The meaning of a word is bound to change in the course of time, irrespective of its etymological history. The frequent use of 'our culture' in the Indian media, however, suggests that any sort of transformation that the usage had to undergo has more to do with manipulation than an ingenuous degeneration. I say this because, on a number of occasions things have gone out of hand due to the deliberate intervention of a few criminals disguised as the protectors of 'our culture' into certain events which were of little concern to the common man. These people, often dubbed by the media as the moral police, argue that their acts are targeted at those things which they believe to be against 'our culture'. So what exactly is ‘our culture’? What is the exact number of things that would feature under the label ‘Against Our Culture’?
Before I futilely attempt to seek answers to these questions (I say futile because at the end of this script you can trust me to confess that I haven’t got a clue on what exactly-and I mean exactly, nothing short of it-our culture is) I shall draw your attention towards a self-proclaimed protector of ‘our culture’ who has unfortunately occupied the highest office in the ministry of Information and Broadcasting, Mr. Priyaranjan Das Munshi. A couple of decisions that he has taken in the recent past is obnoxious enough to put even the toughest hardliner in any right-wing party to shame. First, it was the downright idiotic decision to ban a popular television channel named AXN for a period of two months. Then in a similarly outrageous way he decided to ban another channel FTV for three months. According to the minister both these channels had one thing in common-they aired programmes each which were against ‘our culture’.
Now, let’s scrutinize these two controversial programmes and what went against their favour. The show titled ‘World’s Sexiest Commercials’ televised by AXN was supposedly comic, sardonic or even sarcastic, but definitely not sexy. The ads featured in the show were meant to raise laugh and not to titillate the audience. Veteran journalist karan Thapar had these thoughts and more as he snared the minister with a volley of questions in an interview. You are free to figure out the level of stupidity on the part of this so-called protector of ‘our culture’ as he admitted that he found the particular show to be sexy after viewing it personally.
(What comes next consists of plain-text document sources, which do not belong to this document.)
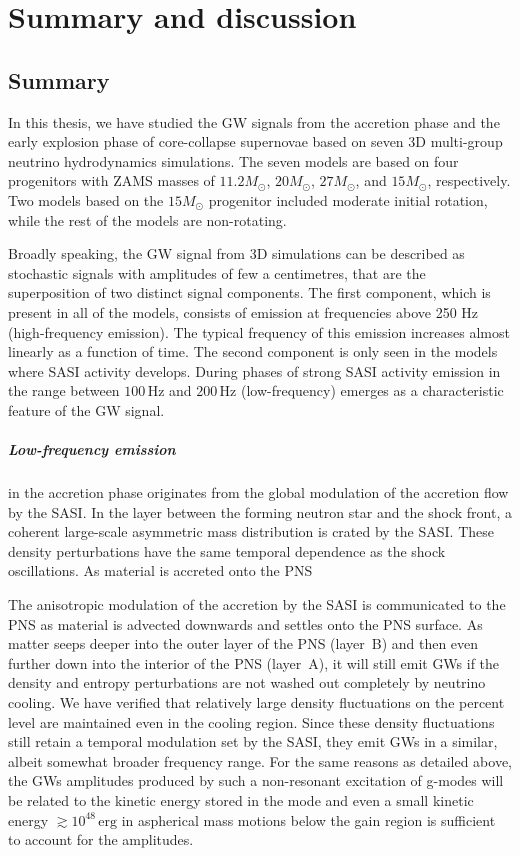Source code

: \chapter{Summary and discussion}
\section{Summary}
In this thesis, we have studied the GW signals from the accretion phase and the early
explosion phase of core-collapse supernovae based on seven 3D
multi-group neutrino hydrodynamics simulations. The seven models are based on four progenitors
with ZAMS masses of $11.2 M_\odot$, $20 M_\odot$, $27 M_\odot$, and $15 M_\odot$, respectively.
Two models based on the $15 M_\odot$ progenitor included moderate initial rotation, while the
rest of the models are non-rotating.

Broadly speaking, the GW signal from 3D simulations can be described as stochastic signals with 
amplitudes of few a centimetres, that are the superposition of two distinct signal components.
The first component, which is present in all of the models, consists of emission at frequencies
above 250 Hz (high-frequency emission). The typical frequency of this emission increases 
almost linearly as a function of time. The second component is only seen in the models where
SASI activity develops. During phases of strong SASI activity 
emission in the range between $100 \, \mathrm{Hz}$ and $200 \, \mathrm{Hz}$ (low-frequency) 
emerges as a characteristic feature of the GW signal.


\paragraph{Low-frequency emission} in the accretion phase 
originates from the global modulation of the accretion flow by the SASI.
In the layer between the forming neutron star and the shock front, a coherent large-scale
asymmetric mass distribution is crated by the SASI. 
These density perturbations have the same temporal dependence as the shock oscillations.  
As material is accreted onto the PNS 

The anisotropic modulation of the accretion by the SASI is 
communicated to the PNS as material is advected downwards and settles
onto the PNS surface. As matter seeps deeper into the outer layer of the PNS (layer~B) and
then even further down into the interior of the PNS (layer~A), it will still
emit GWs if the density and entropy perturbations are
not washed out completely by neutrino cooling. We have verified that
relatively large density fluctuations on the percent level are maintained
even in the cooling region. Since these density fluctuations still
retain a temporal modulation set by the SASI, they emit GWs in a similar, albeit somewhat broader frequency range. For the
same reasons as detailed above, the GWs amplitudes produced by
such a non-resonant excitation of g-modes will be related to
the kinetic energy stored in the mode and even a small kinetic
energy $\gtrsim 10^{48}  \, \mathrm{erg}$ in aspherical
mass motions below the gain region is sufficient to account
for the amplitudes.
In response to a notice from the ministry, FTV had pulled off ‘Midnight Hot’, which, incidentally, was once voted as one among the five most popular shows on Indian television, by the end of 2006. This moral super cop who went lamenting about the blow ‘our culture’ received with the telecast of a show in which “female models walk around in bikinis”, was short of an answer as to why he decided to ban the channel three months after the show was taken off air. He also found himself cornered when questioned on the logic in banning television channels in their entirety for televising a single objectionable programme.
Adult entertainment and the Indian television industry share a long-term association. But there has been a steady decline of it’s quantity over the past decade. Now, I’m not pornographically disadvantaged. With the kind of reach that porn enjoys these days, I don’t think anybody is. But I have no qualms on watching a TV show which has sexual content, at midnight, an hour when most kids are asleep, when family members rarely stay up together to watch TV. And if I’m not in the right frame of mind (or body, for that matter) to watch it, I could opt to view any other channel or to turn off the television set. But I wouldn’t go bragging about in public on the blow ‘our culture’ received at the hands of an innocuous TV show. Nor do I believe that it’s right for a person in authority to ban something simply because his point of view clashes with its content. Not in a country which is known as one of the largest democracies in the world. Not at the time when a coalition led by the supposedly liberal Indian National Congress is in power at the centre.
If the whole matter can be brought down to one man’s ego, then it raises the obvious question of his own sexual competence. I hope that someone who is not impotent would occupy the chair of the minister for I&B the next time the Prime Minister decides to shuffle the ministers of his cabinet. Someone who is not ‘cultured’ enough so as to take an affirmative action as far as adult entertainment on TV is concerned maybe right for the job.
And as I had promised, I have no answers to the questions I posed. But, one of my friends had a different take on this issue and on parting I’ll leave you with his stream of thought. According to him all this hoopla on culture is just a front; the real reason could be something else, if a good amount of money had changed hands the very same ministry would have let these channels telecast sexually explicit shows even during daytime.It’s a long shot. Maybe true, maybe not. But on an afterthought I feel inclined to believe it. And it’s because I believe in something else. That is “culture follows the living habits of people; not the other way around”. Maybe it’s true in this case too. Bribery may be the only ‘culture’ that we Indians posses. And what better way than to ban television channels for violating ‘our culture’.